BIBERACH Wie wird das Jubiläumsjahr in Biberach gefeiert?
Ulrich Heinzelmann: Auf jeden Fall ökumenisch. In unserer Zeit kann die Erinnerung an 500 Jahre Reformation nicht mehr nur konfessionell begangen werden. Wir wollen kein Triumphgeheul darüber anstimmen, wie toll wir Evangelischen sind. Wir haben entschieden, das Gedenkjahr gemeinsam zu begehen, evangelisch und katholisch, denn nur dann werden wir dem reformatorischen Anliegen am ehesten gerecht.
Ist das eine Besonderheit für Biberach?
Kaspar Baumgärtner: Ja, irgendwie schon. Einen besonderen Auftrag sehen wir natürlich im Simultaneum.

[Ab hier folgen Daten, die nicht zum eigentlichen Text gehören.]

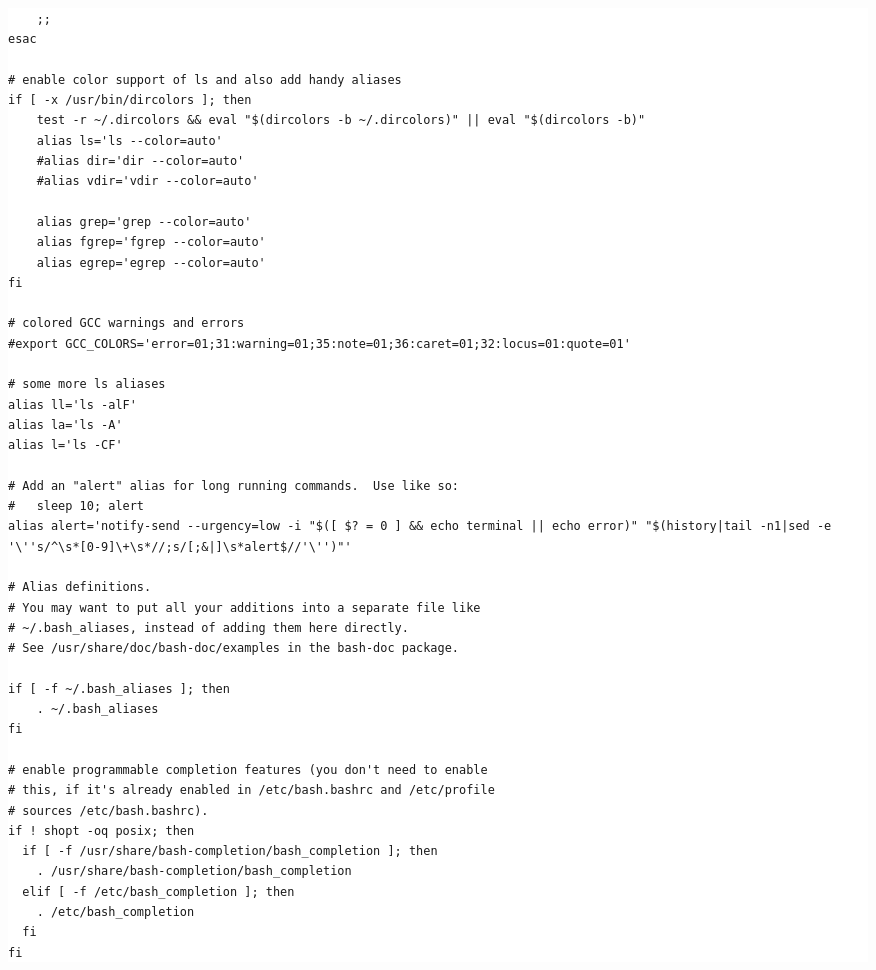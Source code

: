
 ```
    ;;
esac

# enable color support of ls and also add handy aliases
if [ -x /usr/bin/dircolors ]; then
    test -r ~/.dircolors && eval "$(dircolors -b ~/.dircolors)" || eval "$(dircolors -b)"
    alias ls='ls --color=auto'
    #alias dir='dir --color=auto'
    #alias vdir='vdir --color=auto'

    alias grep='grep --color=auto'
    alias fgrep='fgrep --color=auto'
    alias egrep='egrep --color=auto'
fi

# colored GCC warnings and errors
#export GCC_COLORS='error=01;31:warning=01;35:note=01;36:caret=01;32:locus=01:quote=01'

# some more ls aliases
alias ll='ls -alF'
alias la='ls -A'
alias l='ls -CF'

# Add an "alert" alias for long running commands.  Use like so:
#   sleep 10; alert
alias alert='notify-send --urgency=low -i "$([ $? = 0 ] && echo terminal || echo error)" "$(history|tail -n1|sed -e '\''s/^\s*[0-9]\+\s*//;s/[;&|]\s*alert$//'\'')"'

# Alias definitions.
# You may want to put all your additions into a separate file like
# ~/.bash_aliases, instead of adding them here directly.
# See /usr/share/doc/bash-doc/examples in the bash-doc package.

if [ -f ~/.bash_aliases ]; then
    . ~/.bash_aliases
fi

# enable programmable completion features (you don't need to enable
# this, if it's already enabled in /etc/bash.bashrc and /etc/profile
# sources /etc/bash.bashrc).
if ! shopt -oq posix; then
  if [ -f /usr/share/bash-completion/bash_completion ]; then
    . /usr/share/bash-completion/bash_completion
  elif [ -f /etc/bash_completion ]; then
    . /etc/bash_completion
  fi
fi

```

Hier in Biberach steht das Gebäude dafür: für den konfessionellen Austausch und den gemeinsamen Versuch, dem Evangelium eine je eigene Gestalt zu geben. Die Stadtpfarrkirche St. Martin gibt uns durch ihre lange Geschichte als gemeinsames Haus Gottes den Auftrag, das Festjahr gemeinsam zu begehen. Heinzelmann: Da fühlen wir uns sehr verpflichtet. Dazu kommt, dass ab Mai in der Kirche gebaut wird: Endlich kommt die Fußbodenheizung. Das heißt, die Kirche wird auch äußerlich reformiert (lacht) beziehungsweise restauriert. Die Gastprediger predigen dann auf einer Baustelle, das finde ich schön, denn wenn Kirche keine Baustelle mehr ist, dann ist sie tot.
Was hat es mit den Gastpredigern auf sich?

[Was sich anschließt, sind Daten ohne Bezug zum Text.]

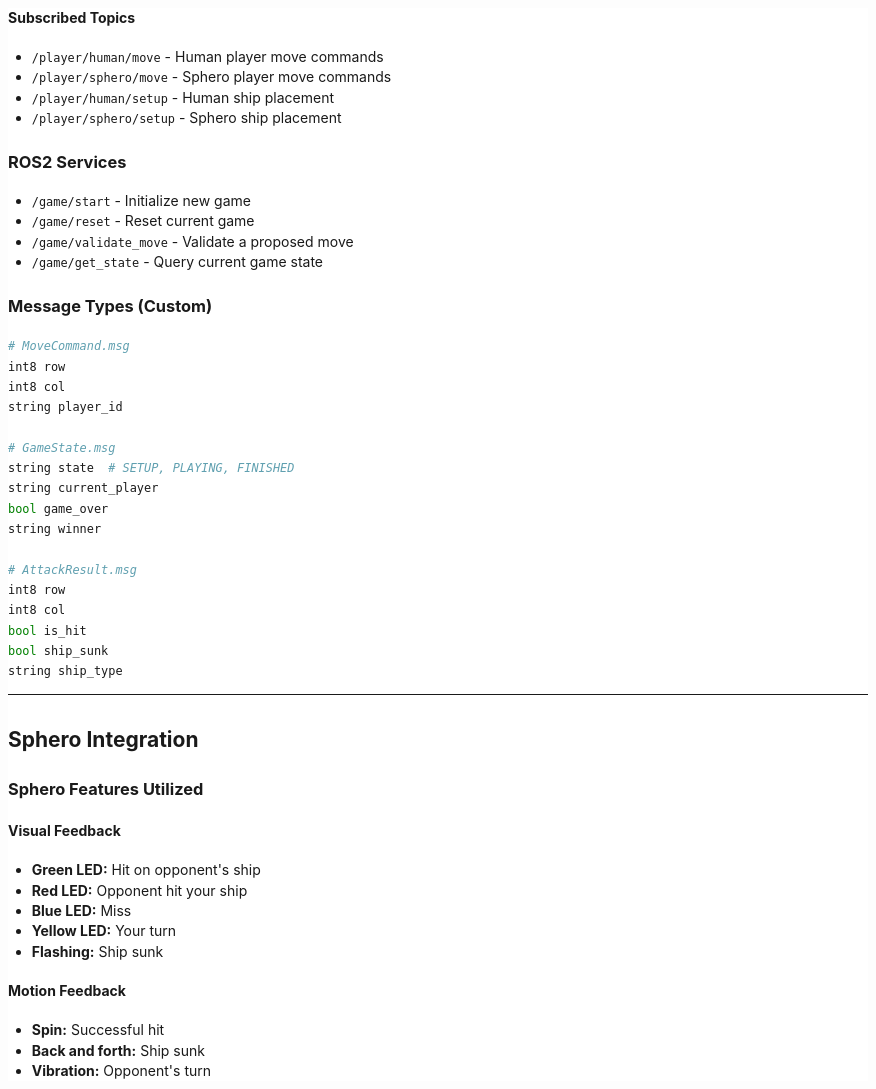 #### Subscribed Topics
- `/player/human/move` - Human player move commands
- `/player/sphero/move` - Sphero player move commands
- `/player/human/setup` - Human ship placement
- `/player/sphero/setup` - Sphero ship placement

### ROS2 Services
- `/game/start` - Initialize new game
- `/game/reset` - Reset current game
- `/game/validate_move` - Validate a proposed move
- `/game/get_state` - Query current game state

### Message Types (Custom)
```python
# MoveCommand.msg
int8 row
int8 col
string player_id

# GameState.msg
string state  # SETUP, PLAYING, FINISHED
string current_player
bool game_over
string winner

# AttackResult.msg
int8 row
int8 col
bool is_hit
bool ship_sunk
string ship_type
```

---

## Sphero Integration

### Sphero Features Utilized

#### Visual Feedback
- **Green LED:** Hit on opponent's ship
- **Red LED:** Opponent hit your ship
- **Blue LED:** Miss
- **Yellow LED:** Your turn
- **Flashing:** Ship sunk

#### Motion Feedback
- **Spin:** Successful hit
- **Back and forth:** Ship sunk
- **Vibration:** Opponent's turn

Heinzelmann: Bis Oktober haben wir jeden Monat einen Gastprediger bei uns, jeweils von der evangelischen und katholischen Seite, aber auch einen Laien wie den Oberbürgermeister und einen Pastor der evangelischfreikirchlichen Gemeinde. Darauf sind wir beide schon stolz, dass wir das hinbekommen haben. Einmal im Monat eine fremde Stimme, die zum Thema spricht, darauf freue ich mich sehr. Es sind wirklich interessante Leute dabei und jeder wird von sei- ner Warte aus darüber sprechen, wie er die kirchliche Landschaft heute sieht. Baumgärtner: Und wir hoffen, dass wir dadurch auch Menschen ansprechen, die sonst nicht sonntags in die Kirche kommen.

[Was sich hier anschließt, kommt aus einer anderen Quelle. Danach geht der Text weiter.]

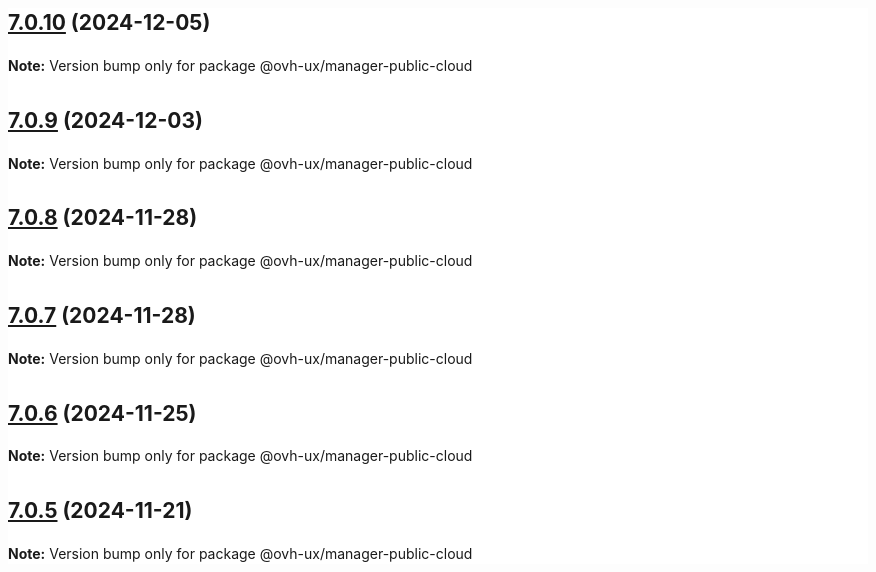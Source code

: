 



## [7.0.10](https://github.com/ovh/manager/compare/@ovh-ux/manager-public-cloud@7.0.9...@ovh-ux/manager-public-cloud@7.0.10) (2024-12-05)

**Note:** Version bump only for package @ovh-ux/manager-public-cloud





## [7.0.9](https://github.com/ovh/manager/compare/@ovh-ux/manager-public-cloud@7.0.8...@ovh-ux/manager-public-cloud@7.0.9) (2024-12-03)

**Note:** Version bump only for package @ovh-ux/manager-public-cloud





## [7.0.8](https://github.com/ovh/manager/compare/@ovh-ux/manager-public-cloud@7.0.7...@ovh-ux/manager-public-cloud@7.0.8) (2024-11-28)

**Note:** Version bump only for package @ovh-ux/manager-public-cloud





## [7.0.7](https://github.com/ovh/manager/compare/@ovh-ux/manager-public-cloud@7.0.6...@ovh-ux/manager-public-cloud@7.0.7) (2024-11-28)

**Note:** Version bump only for package @ovh-ux/manager-public-cloud





## [7.0.6](https://github.com/ovh/manager/compare/@ovh-ux/manager-public-cloud@7.0.5...@ovh-ux/manager-public-cloud@7.0.6) (2024-11-25)

**Note:** Version bump only for package @ovh-ux/manager-public-cloud





## [7.0.5](https://github.com/ovh/manager/compare/@ovh-ux/manager-public-cloud@7.0.4...@ovh-ux/manager-public-cloud@7.0.5) (2024-11-21)

**Note:** Version bump only for package @ovh-ux/manager-public-cloud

Was bedeutet für Sie Reformation heute?
Heinzelmann: Unsere Zeit ist davon geprägt, dass das der christliche Glaube auf dem Rückzug ist. Beide Kirchen sind bemüht, den Glauben im Gespräch zu halten. Es geht darum, überhaupt noch den Draht zu den Menschen zu finden. Martin Luther hat gesagt „Ihr sollt dem Volk aufs Maul schauen“und damit gemeint: Drückt euch so aus, dass die Leute euch verstehen, und sprecht darüber, was die Leute umtreibt. Das ist unsere Aufgabe als Kirche. Baumgärtner: Die Kirche ist im Übrigen immer eine zu reformierende. Reformation muss immer stattfinden, wenn die Kirche nicht zu Veränderungen bereit ist, dann gibt sie sich selber auf. Wichtiger ist, dass wir uns fragen, was die Aufgabe von Kirche heute ist. Welche Botschaft wollen wir vermitteln? Das ist die Aufgabe in einer Multikulti-Gesellschaft. Heinzelmann: Wir wollen die Stimme des Evangeliums lebendig halten und wir werden nicht müde werden, darum zu ringen, wie wir die frohe Botschaft in die Gesellschaft einbringen. Reformation bedeutet für mich, gerade darum zu ringen, mit Fantasie und Bereitschaft sich infrage stellen zu lassen. Wir geben uns oftmals zu schnell mit dem zufrieden, was wir haben.